Exercise ▸
Every line below that holds the word "Godot" must be listed.

(Material to process begins)

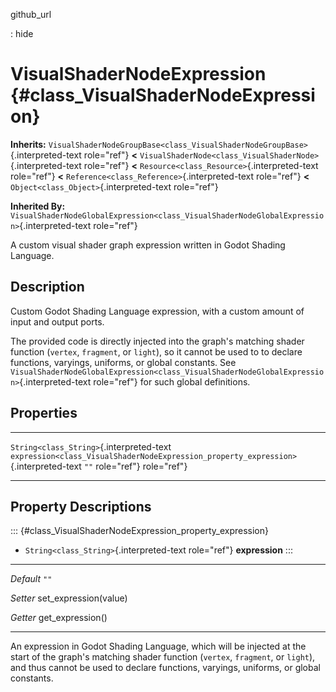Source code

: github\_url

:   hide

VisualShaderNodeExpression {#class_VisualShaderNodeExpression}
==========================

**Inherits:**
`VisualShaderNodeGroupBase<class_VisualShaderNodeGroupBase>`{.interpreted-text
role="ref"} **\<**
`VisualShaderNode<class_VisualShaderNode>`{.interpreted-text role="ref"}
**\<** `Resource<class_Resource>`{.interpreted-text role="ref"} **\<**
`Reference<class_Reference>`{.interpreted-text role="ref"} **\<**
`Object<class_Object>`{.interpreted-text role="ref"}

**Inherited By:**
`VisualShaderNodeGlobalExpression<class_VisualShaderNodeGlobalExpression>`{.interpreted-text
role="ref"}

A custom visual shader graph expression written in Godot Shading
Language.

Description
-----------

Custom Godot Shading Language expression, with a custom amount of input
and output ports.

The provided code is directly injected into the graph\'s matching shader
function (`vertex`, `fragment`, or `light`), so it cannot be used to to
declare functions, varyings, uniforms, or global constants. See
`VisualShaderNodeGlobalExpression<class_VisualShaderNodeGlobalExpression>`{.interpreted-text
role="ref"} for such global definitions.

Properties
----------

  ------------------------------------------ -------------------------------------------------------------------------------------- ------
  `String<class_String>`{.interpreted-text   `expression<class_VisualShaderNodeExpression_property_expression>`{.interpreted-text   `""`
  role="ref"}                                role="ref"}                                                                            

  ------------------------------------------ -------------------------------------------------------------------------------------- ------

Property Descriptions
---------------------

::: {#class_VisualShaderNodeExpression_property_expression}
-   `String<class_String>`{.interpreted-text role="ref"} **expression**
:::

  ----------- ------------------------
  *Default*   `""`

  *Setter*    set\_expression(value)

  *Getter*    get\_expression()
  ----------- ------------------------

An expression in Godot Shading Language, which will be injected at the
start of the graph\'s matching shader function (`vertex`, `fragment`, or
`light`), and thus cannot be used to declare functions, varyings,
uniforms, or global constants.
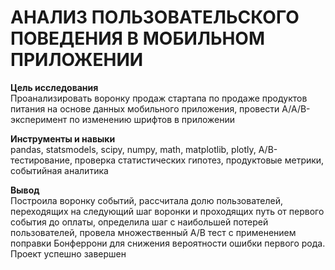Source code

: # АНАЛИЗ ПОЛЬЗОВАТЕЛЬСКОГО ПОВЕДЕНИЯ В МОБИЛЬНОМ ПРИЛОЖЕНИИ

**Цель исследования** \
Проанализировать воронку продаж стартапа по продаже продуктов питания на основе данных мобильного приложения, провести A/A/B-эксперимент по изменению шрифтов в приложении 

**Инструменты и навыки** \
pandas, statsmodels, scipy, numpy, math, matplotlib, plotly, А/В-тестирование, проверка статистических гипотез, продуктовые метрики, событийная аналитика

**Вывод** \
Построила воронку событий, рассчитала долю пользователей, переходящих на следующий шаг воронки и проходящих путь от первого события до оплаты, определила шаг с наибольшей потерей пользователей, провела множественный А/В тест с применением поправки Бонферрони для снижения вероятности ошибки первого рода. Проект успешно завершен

(Material to process ends)
(Material to process begins)

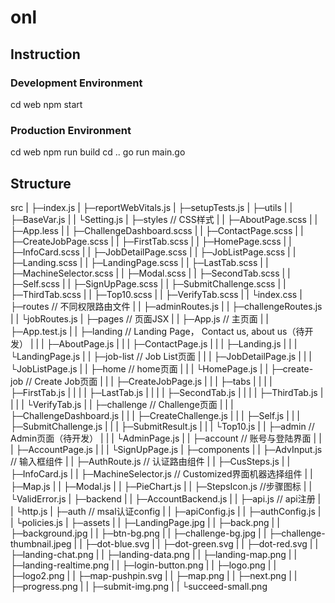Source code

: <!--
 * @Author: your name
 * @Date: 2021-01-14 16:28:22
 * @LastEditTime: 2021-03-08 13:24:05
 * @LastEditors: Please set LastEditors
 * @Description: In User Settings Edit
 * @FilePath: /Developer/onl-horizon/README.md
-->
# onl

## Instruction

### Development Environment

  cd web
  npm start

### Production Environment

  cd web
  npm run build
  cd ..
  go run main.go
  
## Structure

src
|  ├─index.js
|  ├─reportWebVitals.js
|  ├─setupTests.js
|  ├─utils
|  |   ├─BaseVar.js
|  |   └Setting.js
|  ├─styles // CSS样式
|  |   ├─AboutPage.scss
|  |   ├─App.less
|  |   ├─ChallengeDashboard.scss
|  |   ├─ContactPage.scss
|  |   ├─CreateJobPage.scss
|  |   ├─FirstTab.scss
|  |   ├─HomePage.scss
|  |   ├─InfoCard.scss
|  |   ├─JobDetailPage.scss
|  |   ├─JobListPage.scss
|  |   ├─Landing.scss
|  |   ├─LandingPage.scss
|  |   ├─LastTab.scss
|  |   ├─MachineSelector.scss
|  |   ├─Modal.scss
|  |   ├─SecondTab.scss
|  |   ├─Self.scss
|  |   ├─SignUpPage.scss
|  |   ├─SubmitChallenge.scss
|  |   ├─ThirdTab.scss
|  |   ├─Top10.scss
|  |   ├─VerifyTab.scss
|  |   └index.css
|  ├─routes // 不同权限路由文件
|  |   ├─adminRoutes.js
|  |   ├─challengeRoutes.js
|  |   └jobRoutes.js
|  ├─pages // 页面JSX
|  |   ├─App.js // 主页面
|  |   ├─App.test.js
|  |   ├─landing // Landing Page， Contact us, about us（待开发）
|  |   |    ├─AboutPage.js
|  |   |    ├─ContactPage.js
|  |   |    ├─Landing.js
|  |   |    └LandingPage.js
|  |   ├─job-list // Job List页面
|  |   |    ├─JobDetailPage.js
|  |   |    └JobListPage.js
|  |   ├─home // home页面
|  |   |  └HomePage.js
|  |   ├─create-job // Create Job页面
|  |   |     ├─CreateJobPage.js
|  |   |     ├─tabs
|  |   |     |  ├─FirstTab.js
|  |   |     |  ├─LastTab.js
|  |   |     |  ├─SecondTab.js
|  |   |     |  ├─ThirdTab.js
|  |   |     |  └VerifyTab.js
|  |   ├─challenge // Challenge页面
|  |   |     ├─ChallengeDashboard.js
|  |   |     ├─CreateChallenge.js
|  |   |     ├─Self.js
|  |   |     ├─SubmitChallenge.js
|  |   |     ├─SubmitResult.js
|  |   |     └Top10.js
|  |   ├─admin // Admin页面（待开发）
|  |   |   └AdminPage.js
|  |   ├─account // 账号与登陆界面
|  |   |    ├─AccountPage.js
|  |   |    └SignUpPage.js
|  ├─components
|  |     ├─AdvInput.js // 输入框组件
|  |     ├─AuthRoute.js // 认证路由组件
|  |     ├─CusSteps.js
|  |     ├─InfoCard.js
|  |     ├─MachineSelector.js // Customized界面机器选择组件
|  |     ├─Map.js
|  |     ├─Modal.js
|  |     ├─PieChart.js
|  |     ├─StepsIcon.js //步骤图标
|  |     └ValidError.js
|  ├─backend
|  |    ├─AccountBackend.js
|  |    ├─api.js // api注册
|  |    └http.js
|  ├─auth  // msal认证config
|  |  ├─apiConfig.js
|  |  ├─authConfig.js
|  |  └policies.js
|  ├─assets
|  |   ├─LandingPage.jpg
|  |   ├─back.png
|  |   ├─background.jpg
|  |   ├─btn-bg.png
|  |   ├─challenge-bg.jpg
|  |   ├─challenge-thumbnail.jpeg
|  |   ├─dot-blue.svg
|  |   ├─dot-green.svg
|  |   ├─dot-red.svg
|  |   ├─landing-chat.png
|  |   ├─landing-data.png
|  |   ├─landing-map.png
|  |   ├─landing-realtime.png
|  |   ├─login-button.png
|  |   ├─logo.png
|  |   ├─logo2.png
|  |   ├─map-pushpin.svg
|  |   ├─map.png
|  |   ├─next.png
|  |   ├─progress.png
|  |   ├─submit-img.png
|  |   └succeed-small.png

(Material to process ends)
(Material to process begins)

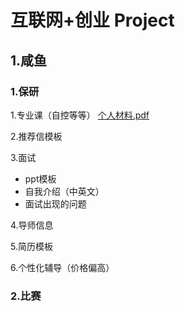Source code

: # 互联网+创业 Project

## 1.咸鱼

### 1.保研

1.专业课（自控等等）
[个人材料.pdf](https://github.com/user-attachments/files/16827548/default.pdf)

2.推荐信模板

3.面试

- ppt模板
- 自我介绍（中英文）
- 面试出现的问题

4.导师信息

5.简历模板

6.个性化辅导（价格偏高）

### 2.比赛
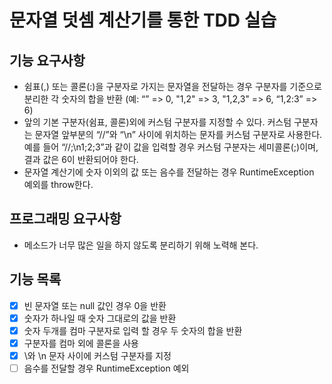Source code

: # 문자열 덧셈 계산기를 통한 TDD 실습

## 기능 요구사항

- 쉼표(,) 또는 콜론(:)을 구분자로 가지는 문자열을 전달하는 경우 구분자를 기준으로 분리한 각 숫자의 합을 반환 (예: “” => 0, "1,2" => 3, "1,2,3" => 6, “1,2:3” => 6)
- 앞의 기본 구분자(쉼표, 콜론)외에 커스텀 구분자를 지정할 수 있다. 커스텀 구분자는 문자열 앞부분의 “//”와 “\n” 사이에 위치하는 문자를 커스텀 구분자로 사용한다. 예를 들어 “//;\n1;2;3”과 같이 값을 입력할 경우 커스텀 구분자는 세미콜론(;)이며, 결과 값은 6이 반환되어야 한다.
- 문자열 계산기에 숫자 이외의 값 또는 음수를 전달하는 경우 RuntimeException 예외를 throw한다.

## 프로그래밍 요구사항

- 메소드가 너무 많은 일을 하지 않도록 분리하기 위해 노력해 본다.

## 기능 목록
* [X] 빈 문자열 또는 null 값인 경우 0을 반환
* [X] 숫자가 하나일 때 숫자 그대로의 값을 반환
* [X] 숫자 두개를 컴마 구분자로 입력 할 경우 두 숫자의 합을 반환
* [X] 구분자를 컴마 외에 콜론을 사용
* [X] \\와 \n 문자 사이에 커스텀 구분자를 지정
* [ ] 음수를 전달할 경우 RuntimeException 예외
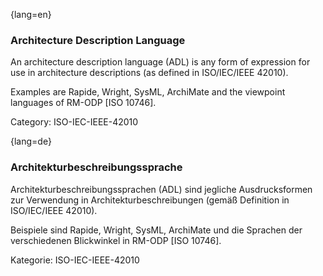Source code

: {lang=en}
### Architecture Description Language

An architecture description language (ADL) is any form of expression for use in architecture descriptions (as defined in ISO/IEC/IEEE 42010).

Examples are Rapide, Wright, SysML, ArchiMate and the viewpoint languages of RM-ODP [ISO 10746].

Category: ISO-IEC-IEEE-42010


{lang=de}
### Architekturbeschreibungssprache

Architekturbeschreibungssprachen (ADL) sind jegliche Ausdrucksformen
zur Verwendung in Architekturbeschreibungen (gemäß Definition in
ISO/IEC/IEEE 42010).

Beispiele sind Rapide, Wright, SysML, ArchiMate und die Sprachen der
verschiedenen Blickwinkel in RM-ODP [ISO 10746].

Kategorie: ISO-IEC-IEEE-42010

(Material to process ends)

Result for this exercise ▸
A custom visual shader graph expression written in Godot Shading
Custom Godot Shading Language expression, with a custom amount of input
An expression in Godot Shading Language, which will be injected at the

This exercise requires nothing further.